In practice, if you have at least one significant predictor, the overall F-test is usually significant too. But it’s worth checking, especially in models with many weak predictors.
Residuals: Checking Your Assumptions
Most output includes some information about residuals, which are the differences between what your model predicted and what actually happened for each data point. Residuals are your diagnostic tool for checking whether the model is appropriate for your data.
A well-fitting model produces residuals that look random. If you plot residuals against your predicted values (or against individual predictors), you should see a flat, patternless scatter. Specific patterns signal specific problems:
- A curved pattern suggests the relationship isn’t linear, and you may need to transform a variable or add a squared term.
- A fan or cone shape (residuals spreading out as predicted values increase) means the variability in your outcome isn’t constant across the range, a violation called heteroscedasticity.
- Clusters or waves may indicate that your data points aren’t independent, which often happens with time-series data.
If the residuals show no pattern and hover around zero in a roughly even band, your model’s assumptions are holding up.
Watching for Multicollinearity
When two or more predictors are highly correlated with each other, the model has trouble separating their individual effects. This is called multicollinearity, and it inflates standard errors, making coefficients unstable and p-values unreliable.
Many software packages report a Variance Inflation Factor (VIF) for each predictor. A VIF of 1 means no correlation with other predictors. Values above 5 deserve close inspection, and values above 10 almost certainly indicate a serious problem. If you spot high VIF values, you may need to drop one of the correlated predictors or combine them into a single variable.
Reading Logistic Regression Output
If your outcome is binary (yes/no, survived/didn’t, purchased/didn’t), you’re likely running logistic regression instead of linear regression. The output looks similar, but the coefficients mean something different.
In logistic regression, each coefficient represents the change in the log-odds of the outcome for a one-unit increase in the predictor. Since log-odds aren’t intuitive, most people convert them to odds ratios by raising the mathematical constant e to the power of the coefficient. An odds ratio of 1.5 means the odds of the outcome increase by 50% for each one-unit increase in that predictor. An odds ratio below 1 means the odds decrease.

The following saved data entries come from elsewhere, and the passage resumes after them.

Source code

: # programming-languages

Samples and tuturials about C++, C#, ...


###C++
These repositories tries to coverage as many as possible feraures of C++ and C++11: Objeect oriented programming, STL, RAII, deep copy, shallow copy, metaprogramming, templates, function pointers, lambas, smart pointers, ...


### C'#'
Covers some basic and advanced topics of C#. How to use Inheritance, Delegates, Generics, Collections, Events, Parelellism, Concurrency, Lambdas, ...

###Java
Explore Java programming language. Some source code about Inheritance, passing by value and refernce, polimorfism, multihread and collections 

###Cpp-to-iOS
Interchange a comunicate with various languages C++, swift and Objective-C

The rest of the output, including p-values, standard errors, and overall model significance, works the same way. The main difference is that logistic regression uses different fit statistics (like the log-likelihood or pseudo R²) instead of the traditional R-squared, since the math behind the model is fundamentally different.
Putting It All Together
When you sit down with regression output, work through it in this order. First, check the F-statistic and its p-value to confirm the model is worth interpreting at all. Next, look at R-squared (or adjusted R-squared) to see how much of the outcome your predictors explain. Then examine each coefficient: its sign tells you the direction, its size tells you the magnitude, and its p-value tells you whether it’s statistically distinguishable from zero. Finally, check residual plots and VIF values to make sure the model isn’t violating assumptions that would make all those numbers unreliable.
The coefficients only make sense in the units of your variables. A coefficient of 5 could be trivial or enormous depending on whether you’re measuring dollars or millions of dollars. Always interpret the size of an effect in context, not just whether it’s significant.